I wasn't born yet when this happened to my brother. He was in 5th grade.
So spring rolls around and grandpa takes him up the nearby mountain to forage for 두릅 (aralia shoots, basically a wild spring veggie you fry into tempura and it's INCREDIBLE). My brother didn't know much about identifying plants but he played on that mountain all the time, so he knew the trails cold. Grandpa described what to look for, and my brother just. Wandered off alone. No hesitation.
He got so into it that he ended up way deeper into the mountain than he ever went before. Finally got enough shoots, turned to head back... and heard something nearby. Movement. Close.
He looked around.
On a big rock about 10 meters away, there was an old man. Sitting there. White hair, bone thin, wearing a dirty kimono that was just. Wrong.
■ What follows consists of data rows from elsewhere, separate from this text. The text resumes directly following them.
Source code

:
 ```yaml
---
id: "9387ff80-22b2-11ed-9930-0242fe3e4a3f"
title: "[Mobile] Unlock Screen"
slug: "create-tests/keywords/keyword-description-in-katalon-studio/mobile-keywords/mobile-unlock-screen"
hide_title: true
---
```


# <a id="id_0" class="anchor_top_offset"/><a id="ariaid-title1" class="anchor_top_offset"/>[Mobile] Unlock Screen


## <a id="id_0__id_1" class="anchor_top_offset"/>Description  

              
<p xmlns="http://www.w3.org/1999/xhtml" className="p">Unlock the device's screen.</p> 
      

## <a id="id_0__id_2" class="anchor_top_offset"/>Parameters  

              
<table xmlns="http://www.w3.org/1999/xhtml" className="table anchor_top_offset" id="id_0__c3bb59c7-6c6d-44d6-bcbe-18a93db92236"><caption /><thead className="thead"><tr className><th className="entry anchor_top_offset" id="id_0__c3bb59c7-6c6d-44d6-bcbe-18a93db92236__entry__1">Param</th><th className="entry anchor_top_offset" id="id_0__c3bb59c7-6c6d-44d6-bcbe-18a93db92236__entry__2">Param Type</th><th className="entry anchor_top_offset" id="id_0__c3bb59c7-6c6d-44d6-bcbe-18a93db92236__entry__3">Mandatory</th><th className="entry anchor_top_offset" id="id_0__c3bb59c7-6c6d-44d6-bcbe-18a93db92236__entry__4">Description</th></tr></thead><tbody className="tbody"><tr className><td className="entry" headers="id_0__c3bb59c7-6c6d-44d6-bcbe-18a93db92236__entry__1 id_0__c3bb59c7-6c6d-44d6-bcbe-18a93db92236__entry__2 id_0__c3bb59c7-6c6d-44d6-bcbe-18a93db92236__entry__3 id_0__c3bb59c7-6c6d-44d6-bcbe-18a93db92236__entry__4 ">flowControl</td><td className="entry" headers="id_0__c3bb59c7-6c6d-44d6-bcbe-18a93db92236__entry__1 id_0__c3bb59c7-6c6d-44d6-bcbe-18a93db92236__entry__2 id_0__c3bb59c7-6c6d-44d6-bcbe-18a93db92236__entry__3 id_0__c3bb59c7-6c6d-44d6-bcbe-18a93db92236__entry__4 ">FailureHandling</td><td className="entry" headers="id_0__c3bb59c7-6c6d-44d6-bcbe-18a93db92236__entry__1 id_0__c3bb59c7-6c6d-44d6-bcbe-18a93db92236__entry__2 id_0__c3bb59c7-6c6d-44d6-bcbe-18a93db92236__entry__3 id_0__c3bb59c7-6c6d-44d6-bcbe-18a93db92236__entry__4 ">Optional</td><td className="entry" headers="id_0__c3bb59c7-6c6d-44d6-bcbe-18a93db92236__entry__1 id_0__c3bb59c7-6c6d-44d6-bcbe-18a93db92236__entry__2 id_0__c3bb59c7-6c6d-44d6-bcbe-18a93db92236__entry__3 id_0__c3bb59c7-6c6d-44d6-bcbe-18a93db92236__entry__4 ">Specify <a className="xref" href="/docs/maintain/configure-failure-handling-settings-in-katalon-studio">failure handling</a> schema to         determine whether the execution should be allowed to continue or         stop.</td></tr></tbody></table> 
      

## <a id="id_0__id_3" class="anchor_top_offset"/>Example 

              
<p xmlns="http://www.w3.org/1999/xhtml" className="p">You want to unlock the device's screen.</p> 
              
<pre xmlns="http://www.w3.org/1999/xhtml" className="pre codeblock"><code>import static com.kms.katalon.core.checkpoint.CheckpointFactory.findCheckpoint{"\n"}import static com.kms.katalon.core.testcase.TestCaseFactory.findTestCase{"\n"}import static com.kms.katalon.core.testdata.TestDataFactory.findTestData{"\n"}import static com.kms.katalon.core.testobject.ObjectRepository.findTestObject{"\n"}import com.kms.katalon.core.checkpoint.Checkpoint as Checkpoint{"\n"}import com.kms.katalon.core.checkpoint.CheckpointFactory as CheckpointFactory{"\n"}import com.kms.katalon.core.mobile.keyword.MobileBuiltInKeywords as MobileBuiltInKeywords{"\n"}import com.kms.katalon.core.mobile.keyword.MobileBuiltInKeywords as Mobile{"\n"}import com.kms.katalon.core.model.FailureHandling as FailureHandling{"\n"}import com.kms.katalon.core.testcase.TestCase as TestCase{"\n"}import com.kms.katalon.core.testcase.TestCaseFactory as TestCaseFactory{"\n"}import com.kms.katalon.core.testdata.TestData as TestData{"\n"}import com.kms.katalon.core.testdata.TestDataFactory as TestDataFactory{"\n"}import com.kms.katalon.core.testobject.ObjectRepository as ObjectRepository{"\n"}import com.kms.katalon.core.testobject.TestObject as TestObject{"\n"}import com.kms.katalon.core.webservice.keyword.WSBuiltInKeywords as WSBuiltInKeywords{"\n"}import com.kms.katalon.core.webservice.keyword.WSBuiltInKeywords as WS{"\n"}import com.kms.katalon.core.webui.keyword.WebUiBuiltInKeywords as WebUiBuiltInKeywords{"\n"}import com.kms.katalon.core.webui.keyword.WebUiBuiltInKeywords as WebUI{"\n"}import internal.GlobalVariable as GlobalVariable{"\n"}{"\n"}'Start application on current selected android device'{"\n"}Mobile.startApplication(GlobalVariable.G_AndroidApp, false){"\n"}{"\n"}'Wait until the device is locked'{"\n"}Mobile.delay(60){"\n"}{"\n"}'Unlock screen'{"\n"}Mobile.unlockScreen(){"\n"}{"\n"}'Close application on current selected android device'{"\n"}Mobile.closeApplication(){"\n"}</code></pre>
My brother was startled but then he noticed a foraging basket at the old man's feet so he figured okay, just another person out here gathering stuff. He called out a greeting.
The old man looks at him and goes, "you... you're looking for aralia shoots, aren't you?" And smiles this gummy, gap-toothed smile.
My brother felt weird but answered politely. "Yes. Are you looking for mountain greens too?"
And then the old man reaches into the basket and says "I love aralia shoots. I can eat them raw." And starts CHEWING. Right there. Crunch crunch crunch.
My brother froze.
Because what the old man was eating wasn't aralia.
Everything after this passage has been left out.